In the late 1970s the legality of these activities was unclear, that is, it was not clear whether these schemes constituted tax avoidance or minimisation (legal) or tax evasion (illegal):

It was generally believed by those in government that [this activity was not covered by existing law], although advice had been given by counsel to the Government that criminal laws relating to conspiracy to defraud under the Crimes Act 1914 (Cth) would comprehend such cases.29
In 1980 the Crimes (Taxation Offences) Act (Cth) made it a criminal offence for a natural person to be a party to, or aid and abet, arrangements to make a company or trustee incapable of paying its taxation debts.30 Penalties for a breach of the Act were originally five years' imprisonment or a $50,000 fine, and in 1986 both penalties were doubled.

This Act drew much criticism. Some argued that tax evasion was not "criminal" in the generally accepted sense; that tax evaders were "white-collar" offenders, and that the harsh penalties under the Act were inappropriate. It is certainly true that tax evasion had been, during the eighteenth and nineteenth centuries, seen as something less than criminal. As the obligation to pay tax was seen as a civil obligation, any legislation which recovered unpaid tax could hardly be seen as criminal legislation. But, despite the criticism, there is no doubt that the 1980 legislation made certain tax evasion schemes criminal.
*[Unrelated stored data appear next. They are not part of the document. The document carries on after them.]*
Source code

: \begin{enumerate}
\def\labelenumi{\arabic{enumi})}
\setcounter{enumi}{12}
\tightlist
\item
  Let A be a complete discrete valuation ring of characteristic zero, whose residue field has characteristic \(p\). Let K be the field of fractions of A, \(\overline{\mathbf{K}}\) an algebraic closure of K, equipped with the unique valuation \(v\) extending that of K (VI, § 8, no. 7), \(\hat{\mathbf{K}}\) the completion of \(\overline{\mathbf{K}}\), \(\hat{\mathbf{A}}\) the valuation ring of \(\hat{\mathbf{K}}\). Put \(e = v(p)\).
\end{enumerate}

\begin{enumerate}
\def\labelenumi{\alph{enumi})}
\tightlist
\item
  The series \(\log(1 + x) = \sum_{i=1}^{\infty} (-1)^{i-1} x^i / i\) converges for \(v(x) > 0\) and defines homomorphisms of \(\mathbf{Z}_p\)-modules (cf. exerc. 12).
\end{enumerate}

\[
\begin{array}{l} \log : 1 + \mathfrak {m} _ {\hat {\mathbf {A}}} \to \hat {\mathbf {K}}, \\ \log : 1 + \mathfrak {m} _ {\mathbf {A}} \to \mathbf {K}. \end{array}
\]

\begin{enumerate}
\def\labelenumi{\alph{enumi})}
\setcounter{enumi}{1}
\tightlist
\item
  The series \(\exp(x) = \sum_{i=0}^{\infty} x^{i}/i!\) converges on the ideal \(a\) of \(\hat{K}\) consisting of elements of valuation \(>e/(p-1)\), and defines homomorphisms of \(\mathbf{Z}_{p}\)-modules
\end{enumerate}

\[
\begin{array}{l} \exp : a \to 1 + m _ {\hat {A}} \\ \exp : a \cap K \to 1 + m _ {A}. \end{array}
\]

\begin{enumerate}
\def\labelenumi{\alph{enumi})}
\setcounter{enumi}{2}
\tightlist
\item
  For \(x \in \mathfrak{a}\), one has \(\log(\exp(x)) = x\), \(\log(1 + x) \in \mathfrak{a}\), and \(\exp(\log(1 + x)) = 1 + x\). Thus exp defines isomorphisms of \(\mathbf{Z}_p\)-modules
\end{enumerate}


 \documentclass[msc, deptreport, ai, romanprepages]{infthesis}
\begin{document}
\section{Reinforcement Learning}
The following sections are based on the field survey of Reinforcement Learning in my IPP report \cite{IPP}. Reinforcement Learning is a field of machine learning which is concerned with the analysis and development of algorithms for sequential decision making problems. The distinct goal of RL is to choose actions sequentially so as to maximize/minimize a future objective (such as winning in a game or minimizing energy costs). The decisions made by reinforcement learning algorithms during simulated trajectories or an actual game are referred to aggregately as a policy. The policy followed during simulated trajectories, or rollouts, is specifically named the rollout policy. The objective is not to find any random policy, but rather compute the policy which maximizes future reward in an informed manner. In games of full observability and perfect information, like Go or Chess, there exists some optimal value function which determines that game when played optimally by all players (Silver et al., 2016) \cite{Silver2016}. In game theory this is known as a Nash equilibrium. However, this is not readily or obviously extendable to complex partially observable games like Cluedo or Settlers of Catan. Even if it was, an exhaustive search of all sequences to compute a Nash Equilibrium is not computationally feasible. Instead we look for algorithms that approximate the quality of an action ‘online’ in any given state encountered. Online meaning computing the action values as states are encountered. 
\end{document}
Jurists have tended to define "crime" fairly broadly:

Crime is ... conduct which is recognised by the law (as made by the courts, and legislatures) as being criminal.31
It is for the lawmaker (the legislature and the courts) to determine within any given legal system what acts should be classified as criminal.32
It is generally accepted that liability to punishment by fine and/or imprisonment indicates that an action is criminal:
A crime ... is a legal wrong that can be followed by criminal proceedings which may result in punishment.33
The 1980 Act provided for imprisonment and fines for offenders; the intention of the legislature in passing the Crimes (Taxation Offences) Act was clear (and evidenced even by its short title): the "bottom of the harbour" tax evasion schemes were criminal.

In 1982 the Commonwealth Parliament passed a number of related Acts, the most important of which was the Taxation (Unpaid Company Tax) Assessment Act. This Act aimed to recover tax evaded under the Crimes (Taxation Offences) Act 1980. It was significant as it was explicitly retroactive: tax could now be recovered from "bottom of the harbour" schemes which were entered into before the 1980 Act was passed. There was some debate as to whether the 1982 Act was truly retroactive, or whether its effect was merely to recover tax which was always payable, even before 1980. Nevertheless, the legislation is generally said to have been retrospective in its operation.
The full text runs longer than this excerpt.